_TASK STATEMENT_
Although the entries hold pictures, only their words are printed back, exactly as given.
=== Section Start ===
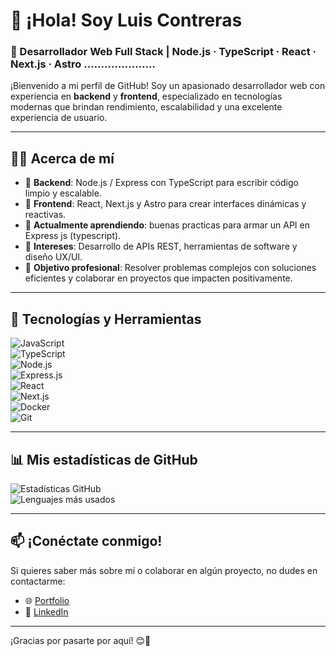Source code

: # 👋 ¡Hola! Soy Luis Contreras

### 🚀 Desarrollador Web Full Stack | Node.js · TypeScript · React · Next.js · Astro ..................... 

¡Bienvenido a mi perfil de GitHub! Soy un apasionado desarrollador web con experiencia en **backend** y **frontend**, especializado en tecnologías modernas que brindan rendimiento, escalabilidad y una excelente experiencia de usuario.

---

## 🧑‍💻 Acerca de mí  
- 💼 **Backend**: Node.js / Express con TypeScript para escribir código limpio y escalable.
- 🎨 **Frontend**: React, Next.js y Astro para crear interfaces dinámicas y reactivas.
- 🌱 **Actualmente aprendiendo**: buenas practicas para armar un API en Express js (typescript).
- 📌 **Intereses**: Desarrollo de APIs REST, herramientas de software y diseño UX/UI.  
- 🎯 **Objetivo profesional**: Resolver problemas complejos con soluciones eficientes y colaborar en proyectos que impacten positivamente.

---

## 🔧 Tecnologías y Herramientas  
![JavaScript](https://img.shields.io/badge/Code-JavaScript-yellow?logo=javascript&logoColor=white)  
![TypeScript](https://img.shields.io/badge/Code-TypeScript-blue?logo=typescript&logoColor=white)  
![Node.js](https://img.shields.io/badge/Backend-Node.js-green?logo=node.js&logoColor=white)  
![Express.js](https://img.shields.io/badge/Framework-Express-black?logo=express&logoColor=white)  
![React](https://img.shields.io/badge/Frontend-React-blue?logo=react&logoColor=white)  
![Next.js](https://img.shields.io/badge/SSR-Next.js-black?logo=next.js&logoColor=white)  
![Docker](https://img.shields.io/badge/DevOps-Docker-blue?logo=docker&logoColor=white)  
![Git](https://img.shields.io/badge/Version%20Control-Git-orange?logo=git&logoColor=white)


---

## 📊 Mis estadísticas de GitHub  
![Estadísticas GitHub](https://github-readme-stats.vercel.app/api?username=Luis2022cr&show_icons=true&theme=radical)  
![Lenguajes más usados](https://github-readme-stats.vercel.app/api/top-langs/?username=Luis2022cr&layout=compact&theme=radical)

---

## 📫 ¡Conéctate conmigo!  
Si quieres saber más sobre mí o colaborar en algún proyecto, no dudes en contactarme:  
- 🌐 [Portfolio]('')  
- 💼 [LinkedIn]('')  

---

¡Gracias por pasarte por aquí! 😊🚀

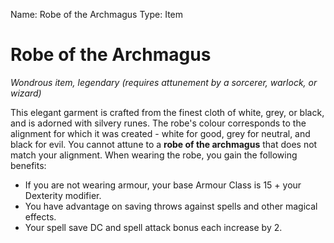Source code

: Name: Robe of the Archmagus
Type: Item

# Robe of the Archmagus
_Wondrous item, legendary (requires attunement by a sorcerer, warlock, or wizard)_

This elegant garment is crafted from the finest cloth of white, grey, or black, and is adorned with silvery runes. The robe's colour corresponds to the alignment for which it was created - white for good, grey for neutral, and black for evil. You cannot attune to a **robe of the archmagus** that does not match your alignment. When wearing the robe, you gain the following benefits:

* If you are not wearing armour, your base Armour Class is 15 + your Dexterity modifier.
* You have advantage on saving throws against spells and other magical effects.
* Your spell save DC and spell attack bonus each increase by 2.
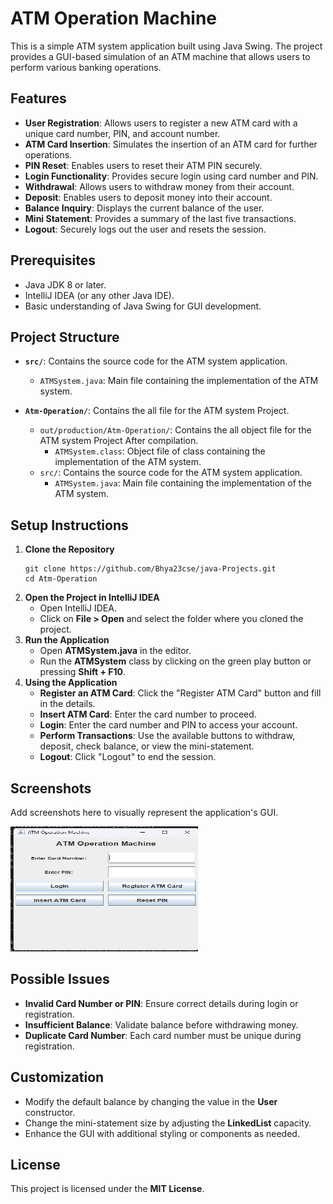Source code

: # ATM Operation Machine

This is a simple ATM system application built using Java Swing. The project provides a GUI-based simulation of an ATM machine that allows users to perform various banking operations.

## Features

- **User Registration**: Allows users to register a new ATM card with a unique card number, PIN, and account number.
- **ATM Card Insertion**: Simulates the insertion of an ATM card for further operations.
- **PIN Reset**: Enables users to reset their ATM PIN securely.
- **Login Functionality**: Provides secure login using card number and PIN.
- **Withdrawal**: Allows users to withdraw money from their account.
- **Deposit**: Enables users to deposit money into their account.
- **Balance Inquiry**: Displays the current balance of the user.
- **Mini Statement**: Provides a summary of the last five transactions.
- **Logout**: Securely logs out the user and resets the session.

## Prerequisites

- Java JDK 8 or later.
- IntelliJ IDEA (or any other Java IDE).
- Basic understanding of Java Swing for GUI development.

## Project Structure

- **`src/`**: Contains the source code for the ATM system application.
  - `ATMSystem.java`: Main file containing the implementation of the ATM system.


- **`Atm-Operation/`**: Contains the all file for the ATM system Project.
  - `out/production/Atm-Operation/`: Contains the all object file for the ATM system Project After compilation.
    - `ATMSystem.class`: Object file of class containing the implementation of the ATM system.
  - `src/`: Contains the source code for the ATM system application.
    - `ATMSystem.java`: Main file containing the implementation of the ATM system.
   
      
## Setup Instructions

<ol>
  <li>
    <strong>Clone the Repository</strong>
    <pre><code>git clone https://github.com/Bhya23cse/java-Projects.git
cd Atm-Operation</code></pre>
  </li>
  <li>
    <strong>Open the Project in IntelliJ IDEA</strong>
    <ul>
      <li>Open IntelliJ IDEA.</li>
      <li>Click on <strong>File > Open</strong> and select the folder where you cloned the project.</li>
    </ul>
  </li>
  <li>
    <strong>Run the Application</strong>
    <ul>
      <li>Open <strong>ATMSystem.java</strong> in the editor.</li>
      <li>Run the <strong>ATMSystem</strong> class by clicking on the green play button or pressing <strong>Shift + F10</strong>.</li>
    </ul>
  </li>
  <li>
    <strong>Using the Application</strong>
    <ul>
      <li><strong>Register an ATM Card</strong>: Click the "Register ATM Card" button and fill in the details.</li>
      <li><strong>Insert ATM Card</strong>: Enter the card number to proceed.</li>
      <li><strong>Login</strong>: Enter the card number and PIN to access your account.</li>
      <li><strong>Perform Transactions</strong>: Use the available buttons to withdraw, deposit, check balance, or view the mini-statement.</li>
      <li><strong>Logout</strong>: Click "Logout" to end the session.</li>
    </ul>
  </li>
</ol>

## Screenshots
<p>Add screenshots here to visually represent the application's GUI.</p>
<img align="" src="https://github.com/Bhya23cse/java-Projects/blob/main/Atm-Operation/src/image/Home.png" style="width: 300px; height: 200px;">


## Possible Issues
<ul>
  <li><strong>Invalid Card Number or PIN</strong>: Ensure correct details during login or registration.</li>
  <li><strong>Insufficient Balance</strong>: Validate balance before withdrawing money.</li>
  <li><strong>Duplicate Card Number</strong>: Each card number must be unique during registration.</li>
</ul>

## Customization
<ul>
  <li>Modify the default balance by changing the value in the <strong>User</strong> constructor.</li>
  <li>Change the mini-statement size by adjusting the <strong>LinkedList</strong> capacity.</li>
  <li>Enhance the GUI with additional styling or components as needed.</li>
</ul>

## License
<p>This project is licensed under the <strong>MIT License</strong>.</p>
=== Section End ===
_EXERCISE OUTPUT_
Source code

: # 👋 ¡Hola! Soy Luis Contreras

### 🚀 Desarrollador Web Full Stack | Node.js · TypeScript · React · Next.js · Astro ..................... 

¡Bienvenido a mi perfil de GitHub! Soy un apasionado desarrollador web con experiencia en **backend** y **frontend**, especializado en tecnologías modernas que brindan rendimiento, escalabilidad y una excelente experiencia de usuario.

---

## 🧑‍💻 Acerca de mí  
- 💼 **Backend**: Node.js / Express con TypeScript para escribir código limpio y escalable.
- 🎨 **Frontend**: React, Next.js y Astro para crear interfaces dinámicas y reactivas.
- 🌱 **Actualmente aprendiendo**: buenas practicas para armar un API en Express js (typescript).
- 📌 **Intereses**: Desarrollo de APIs REST, herramientas de software y diseño UX/UI.  
- 🎯 **Objetivo profesional**: Resolver problemas complejos con soluciones eficientes y colaborar en proyectos que impacten positivamente.

---

## 🔧 Tecnologías y Herramientas  
![JavaScript](https://img.shields.io/badge/Code-JavaScript-yellow?logo=javascript&logoColor=white)  
![TypeScript](https://img.shields.io/badge/Code-TypeScript-blue?logo=typescript&logoColor=white)  
![Node.js](https://img.shields.io/badge/Backend-Node.js-green?logo=node.js&logoColor=white)  
![Express.js](https://img.shields.io/badge/Framework-Express-black?logo=express&logoColor=white)  
![React](https://img.shields.io/badge/Frontend-React-blue?logo=react&logoColor=white)  
![Next.js](https://img.shields.io/badge/SSR-Next.js-black?logo=next.js&logoColor=white)  
![Docker](https://img.shields.io/badge/DevOps-Docker-blue?logo=docker&logoColor=white)  
![Git](https://img.shields.io/badge/Version%20Control-Git-orange?logo=git&logoColor=white)


---

## 📊 Mis estadísticas de GitHub  
![Estadísticas GitHub](https://github-readme-stats.vercel.app/api?username=Luis2022cr&show_icons=true&theme=radical)  
![Lenguajes más usados](https://github-readme-stats.vercel.app/api/top-langs/?username=Luis2022cr&layout=compact&theme=radical)

---

## 📫 ¡Conéctate conmigo!  
Si quieres saber más sobre mí o colaborar en algún proyecto, no dudes en contactarme:  
- 🌐 [Portfolio]('')  
- 💼 [LinkedIn]('')  

---

¡Gracias por pasarte por aquí! 😊🚀

Source code

: Name: Robe of the Archmagus
Type: Item

# Robe of the Archmagus
_Wondrous item, legendary (requires attunement by a sorcerer, warlock, or wizard)_

This elegant garment is crafted from the finest cloth of white, grey, or black, and is adorned with silvery runes. The robe's colour corresponds to the alignment for which it was created - white for good, grey for neutral, and black for evil. You cannot attune to a **robe of the archmagus** that does not match your alignment. When wearing the robe, you gain the following benefits:

* If you are not wearing armour, your base Armour Class is 15 + your Dexterity modifier.
* You have advantage on saving throws against spells and other magical effects.
* Your spell save DC and spell attack bonus each increase by 2.
Source code

: # ATM Operation Machine

This is a simple ATM system application built using Java Swing. The project provides a GUI-based simulation of an ATM machine that allows users to perform various banking operations.

## Features

- **User Registration**: Allows users to register a new ATM card with a unique card number, PIN, and account number.
- **ATM Card Insertion**: Simulates the insertion of an ATM card for further operations.
- **PIN Reset**: Enables users to reset their ATM PIN securely.
- **Login Functionality**: Provides secure login using card number and PIN.
- **Withdrawal**: Allows users to withdraw money from their account.
- **Deposit**: Enables users to deposit money into their account.
- **Balance Inquiry**: Displays the current balance of the user.
- **Mini Statement**: Provides a summary of the last five transactions.
- **Logout**: Securely logs out the user and resets the session.

## Prerequisites

- Java JDK 8 or later.
- IntelliJ IDEA (or any other Java IDE).
- Basic understanding of Java Swing for GUI development.

## Project Structure

- **`src/`**: Contains the source code for the ATM system application.
  - `ATMSystem.java`: Main file containing the implementation of the ATM system.


- **`Atm-Operation/`**: Contains the all file for the ATM system Project.
  - `out/production/Atm-Operation/`: Contains the all object file for the ATM system Project After compilation.
    - `ATMSystem.class`: Object file of class containing the implementation of the ATM system.
  - `src/`: Contains the source code for the ATM system application.
    - `ATMSystem.java`: Main file containing the implementation of the ATM system.
   
      
## Setup Instructions

<ol>
  <li>
    <strong>Clone the Repository</strong>
    <pre><code>git clone https://github.com/Bhya23cse/java-Projects.git
cd Atm-Operation</code></pre>
  </li>
  <li>
    <strong>Open the Project in IntelliJ IDEA</strong>
    <ul>
      <li>Open IntelliJ IDEA.</li>
      <li>Click on <strong>File > Open</strong> and select the folder where you cloned the project.</li>
    </ul>
  </li>
  <li>
    <strong>Run the Application</strong>
    <ul>
      <li>Open <strong>ATMSystem.java</strong> in the editor.</li>
      <li>Run the <strong>ATMSystem</strong> class by clicking on the green play button or pressing <strong>Shift + F10</strong>.</li>
    </ul>
  </li>
  <li>
    <strong>Using the Application</strong>
    <ul>
      <li><strong>Register an ATM Card</strong>: Click the "Register ATM Card" button and fill in the details.</li>
      <li><strong>Insert ATM Card</strong>: Enter the card number to proceed.</li>
      <li><strong>Login</strong>: Enter the card number and PIN to access your account.</li>
      <li><strong>Perform Transactions</strong>: Use the available buttons to withdraw, deposit, check balance, or view the mini-statement.</li>
      <li><strong>Logout</strong>: Click "Logout" to end the session.</li>
    </ul>
  </li>
</ol>

## Screenshots
<p>Add screenshots here to visually represent the application's GUI.</p>
<img align="" src="https://github.com/Bhya23cse/java-Projects/blob/main/Atm-Operation/src/image/Home.png" style="width: 300px; height: 200px;">


## Possible Issues
<ul>
  <li><strong>Invalid Card Number or PIN</strong>: Ensure correct details during login or registration.</li>
  <li><strong>Insufficient Balance</strong>: Validate balance before withdrawing money.</li>
  <li><strong>Duplicate Card Number</strong>: Each card number must be unique during registration.</li>
</ul>

## Customization
<ul>
  <li>Modify the default balance by changing the value in the <strong>User</strong> constructor.</li>
  <li>Change the mini-statement size by adjusting the <strong>LinkedList</strong> capacity.</li>
  <li>Enhance the GUI with additional styling or components as needed.</li>
</ul>

## License
<p>This project is licensed under the <strong>MIT License</strong>.</p>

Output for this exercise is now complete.